Dernière mise à jour : 8 avr. 2020

COVID 19 - Le gouvernement ouvre les vannes de la copie privée et des irrépartissables : les organismes de gestion collective peuvent désormais verser directement ces sommes à leurs membres au titre de l’action sociale.


À l’heure de la crise sanitaire du COVID-19, soutenir les auteurs, les artistes et tous ceux qui concourent à la création artistique et à sa diffusion, est un enjeu majeur. Dans le domaine de l’industrie musicale, les chiffres rapportés les différents acteurs de la filière sont saisissants : 590 millions d’euros de pertes de chiffres d’affaires pour les acteurs du spectacle vivant privé selon le PRODISS (Syndicat national du spectacle musical et de variété), 800 millions d’euros pour les auteurs, compositeurs et éditeur selon la SACEM.

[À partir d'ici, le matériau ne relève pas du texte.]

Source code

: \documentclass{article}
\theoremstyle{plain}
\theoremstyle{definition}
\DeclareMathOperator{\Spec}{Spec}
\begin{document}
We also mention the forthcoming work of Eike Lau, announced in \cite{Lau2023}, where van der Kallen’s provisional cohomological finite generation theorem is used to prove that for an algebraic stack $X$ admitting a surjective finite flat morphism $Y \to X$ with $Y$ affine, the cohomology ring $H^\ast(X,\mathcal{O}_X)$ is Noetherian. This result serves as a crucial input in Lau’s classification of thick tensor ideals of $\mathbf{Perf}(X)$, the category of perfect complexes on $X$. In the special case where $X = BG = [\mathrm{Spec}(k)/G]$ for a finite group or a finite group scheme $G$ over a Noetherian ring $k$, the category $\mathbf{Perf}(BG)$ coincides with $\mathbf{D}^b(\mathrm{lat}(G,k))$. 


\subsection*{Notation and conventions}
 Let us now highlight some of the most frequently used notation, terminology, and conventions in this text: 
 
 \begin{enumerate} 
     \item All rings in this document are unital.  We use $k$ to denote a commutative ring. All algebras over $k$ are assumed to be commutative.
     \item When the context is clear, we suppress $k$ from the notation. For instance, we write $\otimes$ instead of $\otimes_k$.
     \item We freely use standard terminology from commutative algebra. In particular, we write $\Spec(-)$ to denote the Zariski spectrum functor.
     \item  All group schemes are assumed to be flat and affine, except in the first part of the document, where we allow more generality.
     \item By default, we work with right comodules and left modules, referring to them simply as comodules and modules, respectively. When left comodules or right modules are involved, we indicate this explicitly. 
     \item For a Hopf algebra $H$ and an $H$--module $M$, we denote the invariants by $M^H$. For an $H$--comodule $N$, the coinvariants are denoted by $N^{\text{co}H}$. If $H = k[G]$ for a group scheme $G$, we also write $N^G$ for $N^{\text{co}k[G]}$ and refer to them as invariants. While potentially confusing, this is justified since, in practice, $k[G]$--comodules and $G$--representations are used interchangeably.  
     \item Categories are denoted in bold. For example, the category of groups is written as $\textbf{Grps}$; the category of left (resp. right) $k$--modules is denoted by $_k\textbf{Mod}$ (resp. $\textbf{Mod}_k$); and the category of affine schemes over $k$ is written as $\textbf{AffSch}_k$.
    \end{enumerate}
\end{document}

Dans ce contexte d’urgence économique et sociale, l’ordonnance n° 2020-353 du 27 mars 2020 est l’une des toutes premières réponses du Gouvernement. Le texte donne la possibilité aux organismes de gestion collective « à titre exceptionnel (…) jusqu’au 31 décembre 2020 (…) d’utiliser les sommes mentionnées à l’article L. 324-17 du Code de la propriété intellectuelle pour le versement d’aides financières aux titulaires de droits d'auteurs et de droits voisins, dont les revenus découlant de l'exploitation en France des œuvres et des objets protégés se trouvent gravement affectés en raison de la crise sanitaire causée sur le territoire national par le virus covid-19 ou de la mise en œuvre des mesure de lutte contre la propagation du virus ».

En clair, les OGC pourront désormais reverser directement à leurs membres les sommes normalement destinées au financement de l’action artistique et culturelle, c’est-à-dire :

(i) 25% des sommes provenant de la rémunération pour copie privée qui s’élevaient à 73,53 millions d’euros au titre de l’exercice 2017, (Rapport annuel 2019 de la commission de contrôle des organismes de gestion des droits d’auteur et des droits voisins) ;

(ii) les sommes dites « irrépartissables », c’est-à-dire l’ensemble des redevances que les OGC n’ont pas pu répartir au cours des précédents exercices, soit parce que leur destinataires n’ont pas pu être identifiés, soit à défaut de convention internationale ou d’accord de réciprocité le permettant.

Le financement de l’action artistique et culturelle (AAC) - Pour mémoire depuis la loi du 3 juillet 1985, 25% des droits provenant de la rémunération pour copie privée et 50% des sommes irrépartissables doivent être affectés « à des actions d'aide à la création, à la diffusion du spectacle vivant, au développement de l'éducation artistique et culturelle et à des actions de formation des artistes ». La loi du 27 mars 1997 a imposé que la totalité des irrépartissables soient affectés au financement de l’AAC, et en 2014 le délai à partir duquel les droits non affectés peuvent être considérés comme irrépartissables a été réduit de 10 ans à 5 ans et même à 3 ans depuis l’entrée en vigueur de l’ordonnance du 22 décembre 2016.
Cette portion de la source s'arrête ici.